Meta just cut 700 jobs while simultaneously announcing executive bonuses and pay increases. If you want to understand who pays the price for the AI boom, this is it in one perfectly dystopian headline.
The layoffs hit across multiple divisions, but engineering teams working on existing products - the ones that actually generate revenue - took disproportionate hits. Meanwhile, the company is pouring billions into AI infrastructure, Reality Labs (still losing money), and whatever Mark Zuckerberg has decided is the next platform. The official line is "strategic realignment." The actual story is that Meta is gutting teams that maintain today's business to fund speculative bets on tomorrow's.
Here's the particularly galling part: the same week as the layoffs, Meta announced substantial executive compensation packages. We're not talking stock options that vest in five years. We're talking immediate bonuses for hitting growth targets while the people who built the actual products get severance packages.

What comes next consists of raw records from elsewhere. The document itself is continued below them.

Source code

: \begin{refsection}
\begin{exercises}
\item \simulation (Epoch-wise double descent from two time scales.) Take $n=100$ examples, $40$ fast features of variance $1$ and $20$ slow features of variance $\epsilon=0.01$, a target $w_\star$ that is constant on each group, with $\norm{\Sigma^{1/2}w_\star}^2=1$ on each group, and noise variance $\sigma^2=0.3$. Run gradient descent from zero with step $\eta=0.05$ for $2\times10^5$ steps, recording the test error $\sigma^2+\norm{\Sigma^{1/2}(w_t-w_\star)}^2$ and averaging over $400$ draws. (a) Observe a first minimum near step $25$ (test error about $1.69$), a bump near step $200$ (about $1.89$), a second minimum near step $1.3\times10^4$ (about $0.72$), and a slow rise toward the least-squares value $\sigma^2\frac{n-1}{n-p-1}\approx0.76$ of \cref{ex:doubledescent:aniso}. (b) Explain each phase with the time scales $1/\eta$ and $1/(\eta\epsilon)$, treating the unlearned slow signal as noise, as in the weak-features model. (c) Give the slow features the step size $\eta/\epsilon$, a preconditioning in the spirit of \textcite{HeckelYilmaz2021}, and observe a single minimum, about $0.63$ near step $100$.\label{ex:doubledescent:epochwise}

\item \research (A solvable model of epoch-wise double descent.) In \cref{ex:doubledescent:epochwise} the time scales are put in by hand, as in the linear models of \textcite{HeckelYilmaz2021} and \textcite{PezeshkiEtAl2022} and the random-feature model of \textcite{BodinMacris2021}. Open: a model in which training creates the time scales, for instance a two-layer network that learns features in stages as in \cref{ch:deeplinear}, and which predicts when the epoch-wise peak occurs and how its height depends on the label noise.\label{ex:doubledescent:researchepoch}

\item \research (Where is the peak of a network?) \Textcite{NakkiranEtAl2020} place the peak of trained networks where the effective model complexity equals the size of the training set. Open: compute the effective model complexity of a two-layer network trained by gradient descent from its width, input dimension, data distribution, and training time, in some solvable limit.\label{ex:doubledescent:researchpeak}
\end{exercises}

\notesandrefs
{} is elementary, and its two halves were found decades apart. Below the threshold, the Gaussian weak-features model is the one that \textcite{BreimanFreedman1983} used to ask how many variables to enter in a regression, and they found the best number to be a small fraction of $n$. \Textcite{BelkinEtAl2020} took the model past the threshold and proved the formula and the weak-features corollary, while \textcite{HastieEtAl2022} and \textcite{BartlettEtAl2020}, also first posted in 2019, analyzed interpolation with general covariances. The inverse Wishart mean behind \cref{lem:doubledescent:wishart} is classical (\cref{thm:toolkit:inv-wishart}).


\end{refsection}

This is the AI transformation playbook that every big tech company is running right now. Cut the humans, invest in the models, tell shareholders you're positioning for the future. The problem is that the future isn't here yet, and the products generating actual revenue today still need people to build and maintain them.
I talked to engineers at Meta (who wouldn't go on record for obvious reasons) and the mood is bleak. Teams that shipped major features last quarter are suddenly being dissolved. People who survived previous rounds of cuts are updating their LinkedIn profiles. The calculus is simple: if you're working on anything that isn't AI or AR/VR, you're expendable.
Meta isn't alone in this. Google, Amazon, Microsoft - they're all running similar plays. The tech industry spent 2023-2024 laying off tens of thousands of people while AI spending exploded. The companies call it efficiency. The workers call it getting sacrificed for the next hype cycle.
The technology is real. The potential is real. But so is the human cost. When you lay off people who built your actual business to fund speculative infrastructure, you're making a bet. Meta is betting that AI will generate enough value to justify dismantling teams that currently keep the company running. We'll see if they're right. The 700 people who just lost their jobs won't be around to find out.